A 200-bed homeless men’s shelter run by Andrew Cuomo’s sister could be coming to Greenpoint — and residents are alarmed.
The New York-based nonprofit HELP USA, one of the country’s largest builders and operators of transitional and permanent low-income housing, is moving towards building one of the largest shelters in North Brooklyn in a four-story industrial building on McGuiness Boulevard at Clay Street.
A city official confirmed this week that HELP USA CEO Larry Bilensky had submitted a proposal. But Community Board 1 District Manager Gerry Esposito said that the company has declined his invitation to present the plan to the public at the board’s Sept. 15 meeting.
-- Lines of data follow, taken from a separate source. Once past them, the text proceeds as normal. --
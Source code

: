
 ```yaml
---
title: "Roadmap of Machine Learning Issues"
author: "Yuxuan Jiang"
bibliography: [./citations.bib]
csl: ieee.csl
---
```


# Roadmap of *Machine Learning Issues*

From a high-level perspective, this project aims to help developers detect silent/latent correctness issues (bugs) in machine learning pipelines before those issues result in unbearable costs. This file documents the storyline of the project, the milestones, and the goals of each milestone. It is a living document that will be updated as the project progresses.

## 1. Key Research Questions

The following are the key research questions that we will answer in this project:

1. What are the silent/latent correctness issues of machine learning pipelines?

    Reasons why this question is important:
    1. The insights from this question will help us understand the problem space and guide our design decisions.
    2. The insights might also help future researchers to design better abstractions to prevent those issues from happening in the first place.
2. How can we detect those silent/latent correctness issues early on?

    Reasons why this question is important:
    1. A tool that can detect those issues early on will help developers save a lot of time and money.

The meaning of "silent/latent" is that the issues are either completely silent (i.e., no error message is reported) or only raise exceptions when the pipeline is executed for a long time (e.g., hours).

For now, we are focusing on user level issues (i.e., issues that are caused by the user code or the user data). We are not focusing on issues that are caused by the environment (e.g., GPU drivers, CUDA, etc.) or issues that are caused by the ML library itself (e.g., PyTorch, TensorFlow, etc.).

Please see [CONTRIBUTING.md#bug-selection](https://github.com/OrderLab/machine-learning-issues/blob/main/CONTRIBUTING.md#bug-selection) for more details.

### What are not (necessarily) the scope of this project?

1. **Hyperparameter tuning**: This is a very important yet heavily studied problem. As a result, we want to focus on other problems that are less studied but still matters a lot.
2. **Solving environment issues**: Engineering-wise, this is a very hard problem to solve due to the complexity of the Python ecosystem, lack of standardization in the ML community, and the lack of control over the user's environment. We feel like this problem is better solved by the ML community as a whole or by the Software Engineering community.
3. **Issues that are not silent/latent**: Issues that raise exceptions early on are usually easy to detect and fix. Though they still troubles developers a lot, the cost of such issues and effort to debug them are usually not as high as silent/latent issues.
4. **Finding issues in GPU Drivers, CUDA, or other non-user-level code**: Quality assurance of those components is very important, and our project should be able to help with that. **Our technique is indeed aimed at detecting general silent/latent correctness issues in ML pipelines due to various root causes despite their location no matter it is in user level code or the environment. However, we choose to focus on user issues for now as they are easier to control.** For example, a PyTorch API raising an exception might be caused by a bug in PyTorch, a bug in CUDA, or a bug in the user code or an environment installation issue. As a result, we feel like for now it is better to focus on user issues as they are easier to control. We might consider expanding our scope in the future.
The 24-year-old nonprofit, led by Executive Board Chairwoman Maria Cuomo Cole, has managed several transitional housing facilities in the northeast, including the HELP Women’s Center in Brownsville, which has drawn heavy criticism from neighbors who accuse its guests of prostitution and drug abuse (see sidebar).
The men’s shelter, which would provide “comprehensive assessments, support services, and housing placement assistance” to homeless clients referred by the city, would be HELP USA’s first venture into Greenpoint.
The Greenpoint warehouse is located in a sparsely populated industrial stretch of north Greenpoint bordered by the Pulaski Bridge onramp, Newtown Creek, and the city’s sprawling sewage treatment plant.
The commercial building itself takes up half a city block, is zoned for light manufacturing use, but the building’s prior owner appeared to be taking the initial steps to make it more livable by removing partitions and plumbing fixtures earlier this month.
But the loft building is home to several artists and residents, who could be difficult to evict with the recent passage of the loft law giving tenants in illegally converted industrial buildings additional rights.
The presence of men’s shelters in North Brooklyn is not new.
Three shelters exist in Williamsburg including a facility just for teenagers, and the city recently closed a 1,200-bed shelter off Kingsland Avenue with a plan to build affordable housing on the site.
Nearby business owners don’t want to see more shelters coming to Greenpoint, arguing that there are enough facilities nearby and that the new shelter will “bring down the neighborhood.”
“With such a big homeless facility, people will wander around,” said Jack Karczmarz, who owns a small repair shop on McGuinness Boulevard who is organizing a group of businesses against the proposal. “There’s no question we’ll have an increase in crime. This neighborhood just started to build up a few years ago.”
Laura Hofmann, who lives two blocks away, worries that the introduction of a men’s shelter to a desolate industrial neighborhood would be bad both for residents and the homeless, who would have difficulty accessing emergency services that are not nearby.
“I would prefer that it’s families, but the site is not really good for them either, since it is such a deserted area,” said Hofmann.
According to the Department of Homeless Services, there were an estimated 336 homeless individuals in Brooklyn in 2008, a decrease of 24 percent from the previous year, and a drop of 43 percent since 2005.
The HELP USA proposal would likely serve homeless individuals far beyond Greenpoint — but details of the shelter and its target demographic remain unclear. Representatives from HELP USA have been invited to appear at the next Community Board 1 meeting on Sept. 15 to speak about the plan, but have not confirmed attendance.
Bilensky did not return multiple calls for comment, referring all inquiries to the Department of Homeless Services, which is currently reviewing the plan and would not speak of it.